A Policy Iteration Approach for Flock Motion Control
- URL: http://arxiv.org/abs/2303.10035v1
- Date: Fri, 17 Mar 2023 15:04:57 GMT
- Title: A Policy Iteration Approach for Flock Motion Control
- Authors: Shuzheng Qu, Mohammed Abouheaf, Wail Gueaieb and Davide Spinello
- Abstract summary: The overall control process guides the agents while monitoring the flock-cohesiveness and localization.
An online model-free policy iteration mechanism is developed here to guide a flock of agents to follow an independent command generator.
The simulation results of the policy iteration mechanism revealed fast learning and convergence behaviors with less computational effort.
- Score: 5.419608513284392
- License: http://arxiv.org/licenses/nonexclusive-distrib/1.0/
- Abstract: The flocking motion control is concerned with managing the possible conflicts
between local and team objectives of multi-agent systems. The overall control
process guides the agents while monitoring the flock-cohesiveness and
localization. The underlying mechanisms may degrade due to overlooking the
unmodeled uncertainties associated with the flock dynamics and formation.
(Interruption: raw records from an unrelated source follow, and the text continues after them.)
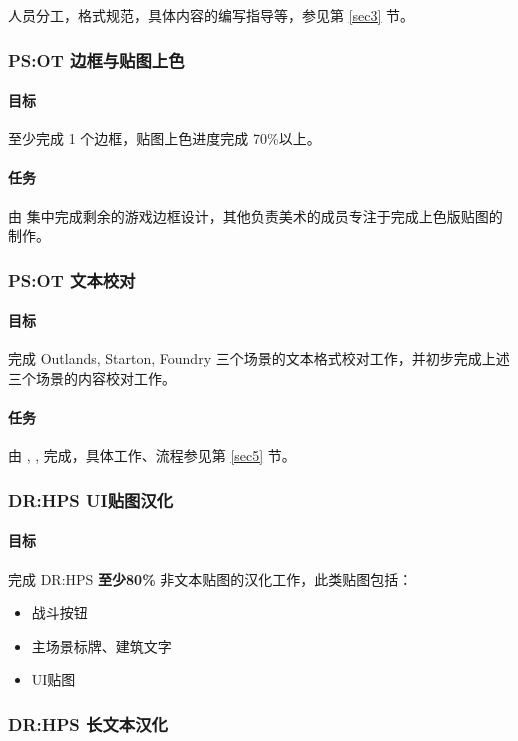 \documentclass[UTF8, a4paper, 12pt]{ctexart}
\begin{document}
人员分工，格式规范，具体内容的编写指导等，参见第 \ref{sec3} 节。

\subsubsection{PS:OT 边框与贴图上色}
\paragraph{目标} 至少完成 1 个边框，贴图上色进度完成 70\%以上。

\paragraph{任务} 由  集中完成剩余的游戏边框设计，其他负责美术的成员专注于完成上色版贴图的制作。

\subsubsection{PS:OT 文本校对}
\paragraph{目标} 完成 Outlands, Starton, Foundry 三个场景的文本格式校对工作，并初步完成上述三个场景的内容校对工作。

\paragraph{任务} 由 , ,  完成，具体工作、流程参见第 \ref{sec5} 节。

\subsubsection{DR:HPS UI贴图汉化}
\paragraph{目标} 完成 DR:HPS \textbf{至少80\%} 非文本贴图的汉化工作，此类贴图包括：

\begin{itemize}
    \item 战斗按钮
    \item 主场景标牌、建筑文字
    \item UI贴图
\end{itemize}

\subsubsection{DR:HPS 长文本汉化}
\end{document}
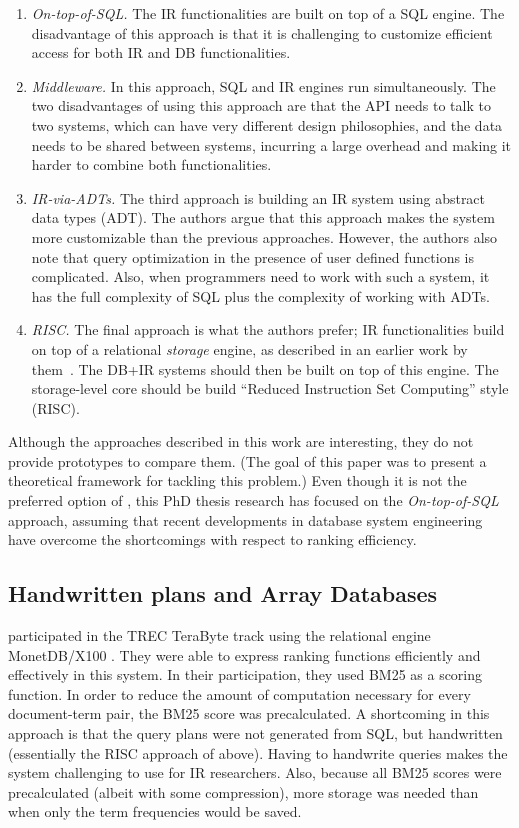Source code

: \begin{enumerate}
	\item \emph{On-top-of-SQL.} The IR functionalities are built on top of a SQL engine. The disadvantage of this approach is that it is challenging to customize efficient access for both IR and DB functionalities. 
	\item \emph{Middleware.} In this approach, SQL and IR engines run simultaneously. The two disadvantages of using this approach are that the API needs to talk to two systems, which can have very different design philosophies, and the data needs to be shared between systems, incurring a large overhead and making it harder to combine both functionalities. 
	\item \emph{IR-via-ADTs.} The third approach is building an IR system using abstract data types (ADT). The authors argue that this approach makes the system more customizable than the previous approaches. However, the authors also note that query optimization in the presence of user defined functions is complicated. Also, when programmers need to work with such a system, it has the full complexity of SQL plus the complexity of working with ADTs. 
	\item \emph{RISC.} The final approach is what the authors prefer; IR functionalities build on top of a relational \textit{storage} engine, as described in an earlier work by them~\citep{risc}. The DB+IR systems should then be built on top of this engine. The storage-level core should be build ``Reduced Instruction Set Computing'' style (RISC). 
\end{enumerate}  
Although the approaches described in this work are interesting, they do not provide prototypes to compare them. (The goal of this paper was to present a theoretical framework for tackling this problem.) Even though it is not the preferred option of \citeauthor{Chaudhuri2005IntegratingDA}, this PhD thesis research has focused on the \emph{On-top-of-SQL} approach, assuming that recent developments in database system engineering have overcome the shortcomings with respect to ranking efficiency.

\subsection{Handwritten plans and Array Databases}
 participated in the TREC TeraByte track using the relational engine MonetDB/X100 \citep{monetdb/x100}. They were able to express ranking functions efficiently and effectively in this system. In their participation, they used BM25 as a scoring function. In order to reduce the amount of computation necessary for every document-term pair, the BM25 score was precalculated. 
A shortcoming in this approach is that the query plans were not generated from SQL, but handwritten (essentially the RISC approach of above). Having to handwrite queries makes the system challenging to use for IR researchers. Also, because all BM25 scores were precalculated (albeit with some compression), more storage was needed than when only the term frequencies would be saved.

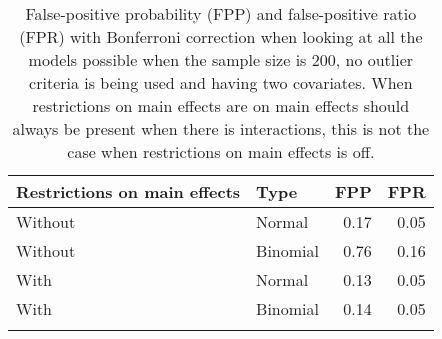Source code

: \begin{longtable}{llrr}
\caption{False-positive probability (FPP) and false-positive ratio (FPR) with Bonferroni correction when looking at all the models possible when the sample size is 200, no outlier criteria is being used and having two covariates. When restrictions on main effects are on main effects should always be present when there is interactions, this is not the case when restrictions on main effects is off.} \\ 
  \hline
Restrictions on main effects & Type & FPP & FPR \\ 
  \hline
Without & Normal & 0.17 & 0.05 \\ 
  Without & Binomial & 0.76 & 0.16 \\ 
  With & Normal & 0.13 & 0.05 \\ 
  With & Binomial & 0.14 & 0.05 \\ 
   \hline
\hline
\label{tab:resultFullBC}
\end{longtable}
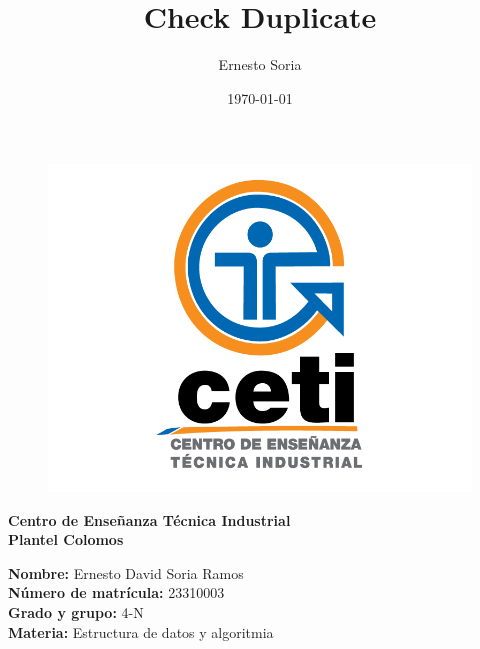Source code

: \documentclass{article}
\title{\Huge \bfseries Check Duplicate}
\author{Ernesto Soria}
\date{\today} %
\begin{document}
	
	\maketitle %
	
	
	
	
	\begin{figure}[h] %
		\centering
		\includegraphics[width=1\textwidth]{cetilogo.png} %
		\label{fig:ceti} %
	\end{figure}
	
	\begin{center}
		{\LARGE \textbf{Centro de Enseñanza Técnica Industrial}} \\[2.5mm]
		{\LARGE \textbf{Plantel Colomos}}\\
	\end{center}
	
	\vspace{5mm} %
	
	\begin{flushleft}
		{\large \textbf{Nombre:} Ernesto David Soria Ramos} \\[2mm]
		{\large \textbf{Número de matrícula:} 23310003} \\[2mm]
		{\large \textbf{Grado y grupo:} 4-N}\\[2mm]
		{\large \textbf{Materia:} Estructura de datos y algoritmia }\\[2mm]
	\end{flushleft}
	
\end{document}
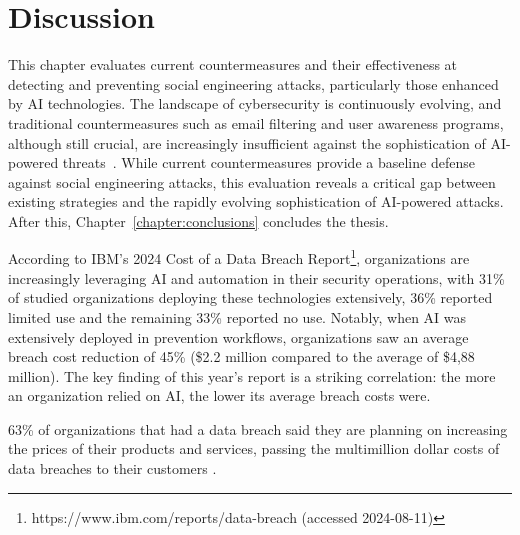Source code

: 


\chapter{Discussion\label{chapter:discussion}}
\begin{comment}

    - OpenAI attempts to control how ChatGPT etc are used
    - Efficacy of EU and other level regulations
    - Instagram flagging content that might've been generated with AI (this is futile in the future?)

\end{comment}

This chapter evaluates current countermeasures and their effectiveness at detecting and preventing social engineering attacks, particularly those enhanced by AI technologies. The landscape of cybersecurity is continuously evolving, and traditional countermeasures such as email filtering and user awareness programs, although still crucial, are increasingly insufficient against the sophistication of AI-powered threats~\citep{fakhouri_AI_Driven_Solutions_SE_Attacks_2024}. While current countermeasures provide a baseline defense against social engineering attacks, this evaluation reveals a critical gap between existing strategies and the rapidly evolving sophistication of AI-powered attacks. After this, Chapter~\ref{chapter:conclusions} concludes the thesis.






According to IBM's 2024 Cost of a Data Breach Report\footnote{https://www.ibm.com/reports/data-breach (accessed 2024-08-11)}, organizations are increasingly leveraging AI and automation in their security operations, with 31\% of studied organizations deploying these technologies extensively, 36\% reported limited use and the remaining 33\% reported no use. Notably, when AI was extensively deployed in prevention workflows, organizations saw an average breach cost reduction of 45\% (\$2.2 million compared to the average of \$4,88 million). The key finding of this year's report is a striking correlation: the more an organization relied on AI, the lower its average breach costs were.

63\% of organizations that had a data breach said they are planning on increasing the prices of their products and services, passing the multimillion dollar costs of data breaches to their customers \citep{ibm_Cost_Data_Breach_Report_2024}.





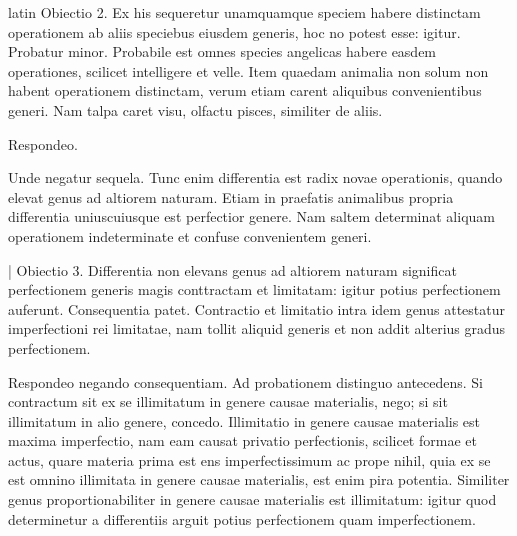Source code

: \begin{otherlanguage*}{latin}
\pstart
Obiectio 2. Ex his sequeretur unamquamque speciem habere distinctam operationem ab aliis speciebus eiusdem generis, hoc no potest esse:
igitur. Probatur minor. Probabile est omnes species angelicas habere easdem operationes, scilicet intelligere et velle. Item quaedam animalia non solum non habent operationem distinctam, verum etiam carent aliquibus convenientibus generi. Nam talpa caret visu, olfactu pisces, similiter de aliis. 
\pend

\pstart
Respondeo.  
\pend

\pstart
Unde negatur sequela. Tunc enim differentia est radix novae operationis, quando elevat genus ad altiorem naturam. Etiam in praefatis animalibus propria differentia uniuscuiusque est perfectior genere. Nam saltem determinat aliquam operationem indeterminate et confuse convenientem generi. 
\pend

\pstart
\textnormal{|} Obiectio 3. Differentia non elevans genus ad altiorem naturam significat perfectionem generis magis conttractam et limitatam:
igitur potius perfectionem auferunt. Consequentia patet. Contractio et limitatio intra idem genus attestatur imperfectioni rei limitatae, nam tollit aliquid generis et non addit alterius gradus perfectionem. 
\pend

\pstart
Respondeo negando consequentiam. Ad probationem distinguo antecedens. Si contractum sit ex se illimitatum in genere causae materialis, nego; si sit illimitatum in alio genere, concedo. Illimitatio in genere causae materialis est maxima imperfectio, nam eam causat privatio perfectionis, scilicet formae et actus, quare materia prima est ens imperfectissimum ac prope nihil, quia ex se est omnino illimitata in genere causae materialis, est enim pira potentia. Similiter genus proportionabiliter in genere causae materialis est illimitatum:
igitur quod determinetur a differentiis arguit potius perfectionem quam imperfectionem. 
\pend


\end{otherlanguage*}
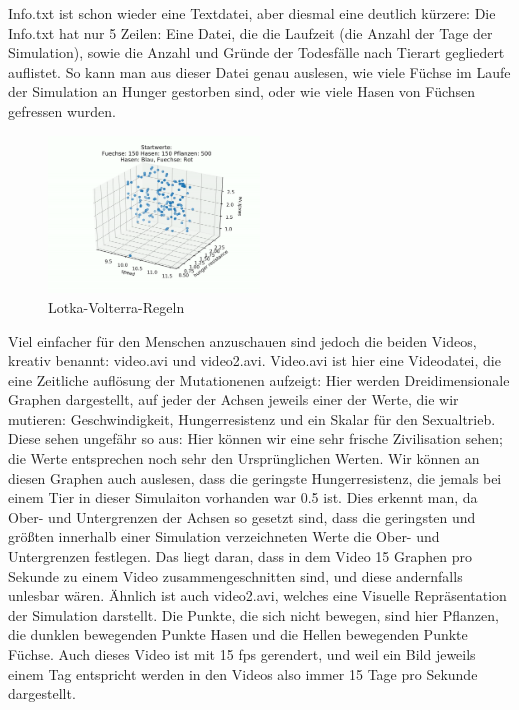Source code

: \documentclass[12pt]{article}
\begin{document}
    Info.txt ist schon wieder eine Textdatei, aber diesmal eine deutlich kürzere:
        Die Info.txt hat nur 5 Zeilen: Eine Datei, die die Laufzeit (die Anzahl der Tage der
        Simulation), sowie die Anzahl und Gründe der Todesfälle nach Tierart gegliedert
        auflistet. So kann man aus dieser Datei genau auslesen, wie viele Füchse im Laufe
        der Simulation an Hunger gestorben sind, oder wie viele Hasen von Füchsen
gefressen wurden.
\newpage
\begin{figure}
        \centering
        \includegraphics[width=0.5\textwidth]{stillframe.PNG}
        \caption{Lotka-Volterra-Regeln \label{overflow}}
\end{figure}

Viel einfacher für den Menschen anzuschauen sind jedoch die beiden Videos, kreativ
    benannt: video.avi und video2.avi.
        Video.avi ist hier eine Videodatei, die eine Zeitliche auflösung der Mutationenen
        aufzeigt: Hier werden Dreidimensionale Graphen dargestellt, auf jeder der Achsen
        jeweils einer der Werte, die wir mutieren:
        Geschwindigkeit, Hungerresistenz und ein
        Skalar für den Sexualtrieb. Diese sehen ungefähr
        so aus:
        Hier können wir eine sehr frische Zivilisation
        sehen; die Werte entsprechen noch sehr den
        Ursprünglichen Werten. Wir können an diesen
        Graphen auch auslesen, dass die geringste
        Hungerresistenz, die jemals bei einem Tier in
        dieser Simulaiton vorhanden war 0.5 ist. Dies
        erkennt man, da Ober- und Untergrenzen der
        Achsen so gesetzt sind, dass die geringsten und größten innerhalb einer Simulation
        verzeichneten Werte die Ober- und Untergrenzen festlegen. Das liegt daran, dass in
        dem Video 15 Graphen pro Sekunde zu einem Video zusammengeschnitten sind, und
        diese andernfalls unlesbar wären.
        Ähnlich ist auch video2.avi, welches eine Visuelle Repräsentation der Simulation
        darstellt. Die Punkte, die sich nicht bewegen, sind hier Pflanzen, die dunklen
        bewegenden Punkte Hasen und die Hellen bewegenden Punkte Füchse. Auch dieses
        Video ist mit 15 fps gerendert, und weil ein Bild jeweils einem Tag entspricht
        werden in den Videos also immer 15 Tage pro Sekunde dargestellt.
\end{document}
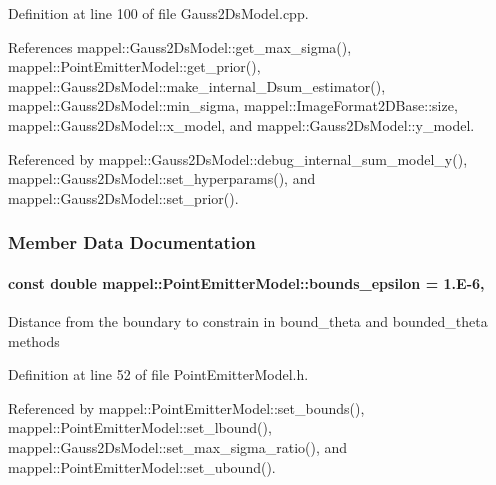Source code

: Definition at line 100 of file Gauss2\+Ds\+Model.\+cpp.



References mappel\+::\+Gauss2\+Ds\+Model\+::get\+\_\+max\+\_\+sigma(), mappel\+::\+Point\+Emitter\+Model\+::get\+\_\+prior(), mappel\+::\+Gauss2\+Ds\+Model\+::make\+\_\+internal\+\_\+Dsum\+\_\+estimator(), mappel\+::\+Gauss2\+Ds\+Model\+::min\+\_\+sigma, mappel\+::\+Image\+Format2\+D\+Base\+::size, mappel\+::\+Gauss2\+Ds\+Model\+::x\+\_\+model, and mappel\+::\+Gauss2\+Ds\+Model\+::y\+\_\+model.



Referenced by mappel\+::\+Gauss2\+Ds\+Model\+::debug\+\_\+internal\+\_\+sum\+\_\+model\+\_\+y(), mappel\+::\+Gauss2\+Ds\+Model\+::set\+\_\+hyperparams(), and mappel\+::\+Gauss2\+Ds\+Model\+::set\+\_\+prior().



\subsubsection{Member Data Documentation}
\paragraph[{\texorpdfstring{bounds\+\_\+epsilon}{bounds_epsilon}}]{\setlength{\rightskip}{0pt plus 5cm}const double mappel\+::\+Point\+Emitter\+Model\+::bounds\+\_\+epsilon = 1.\+E-\/6\hspace{0.3cm}{\ttfamily [static]}, {\ttfamily [inherited]}}\hypertarget{classmappel_1_1PointEmitterModel_ac987a119137b85a27704b1c40e3fab8c}{}\label{classmappel_1_1PointEmitterModel_ac987a119137b85a27704b1c40e3fab8c}
Distance from the boundary to constrain in bound\+\_\+theta and bounded\+\_\+theta methods 

Definition at line 52 of file Point\+Emitter\+Model.\+h.



Referenced by mappel\+::\+Point\+Emitter\+Model\+::set\+\_\+bounds(), mappel\+::\+Point\+Emitter\+Model\+::set\+\_\+lbound(), mappel\+::\+Gauss2\+Ds\+Model\+::set\+\_\+max\+\_\+sigma\+\_\+ratio(), and mappel\+::\+Point\+Emitter\+Model\+::set\+\_\+ubound().

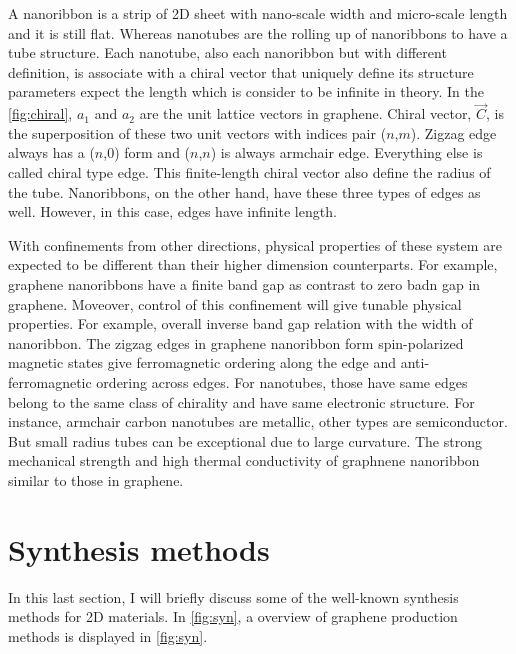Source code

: A nanoribbon is a strip of 2D sheet with nano-scale width and micro-scale length and it is still flat. Whereas nanotubes are the rolling up of nanoribbons to have a tube structure. Each nanotube, also each nanoribbon but with different definition, is associate with a chiral vector that uniquely define its structure parameters expect the length which is consider to be infinite in theory. In the \autoref{fig:chiral}, $a_1$ and $a_2$ are the unit lattice vectors in graphene.  Chiral vector, $\vec{C}$, is the superposition of these two unit vectors with indices pair ($n$,$m$). Zigzag edge always has a ($n$,0) form and ($n$,$n$) is always armchair edge. Everything else is called chiral type edge.  This finite-length chiral vector also define the radius of the tube. Nanoribbons, on the other hand, have these three types of edges as well. However, in this case, edges have infinite length. 

With confinements from other directions, physical properties of these system are expected to be different than their higher dimension counterparts. For example, graphene nanoribbons have a finite band gap as contrast to zero badn gap in graphene\cite{Wang2008}. Moveover, control of this confinement will give tunable physical properties. For example, overall inverse band gap relation with the width of nanoribbon\cite{Han2007}. The zigzag edges in graphene nanoribbon form spin-polarized magnetic states give ferromagnetic ordering along the edge and anti-ferromagnetic ordering across edges\cite{Son2006}. For nanotubes, those have same edges belong to the same class of chirality and have same electronic structure. For instance, armchair carbon nanotubes are metallic, other types are semiconductor. But small radius tubes can be exceptional due to large curvature\cite{Bandaru2007}.  The strong mechanical strength and high thermal conductivity of graphnene nanoribbon similar to those in graphene.

\section{Synthesis methods}

In this last section, I will briefly discuss some of the well-known synthesis methods for 2D materials. In \autoref{fig:syn}, a overview of graphene production methods is displayed in \autoref{fig:syn}.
On
another side, the efficiencies of the various control designs rely on how
quickly they can adapt to different dynamic situations in real-time. An online
model-free policy iteration mechanism is developed here to guide a flock of
agents to follow an independent command generator over a time-varying graph
topology. The strength of connectivity between any two agents or the graph edge
weight is decided using a position adjacency dependent function. An online
recursive least squares approach is adopted to tune the guidance strategies
without knowing the dynamics of the agents or those of the command generator.
It is compared with another reinforcement learning approach from the literature
which is based on a value iteration technique. The simulation results of the
policy iteration mechanism revealed fast learning and convergence behaviors
with less computational effort.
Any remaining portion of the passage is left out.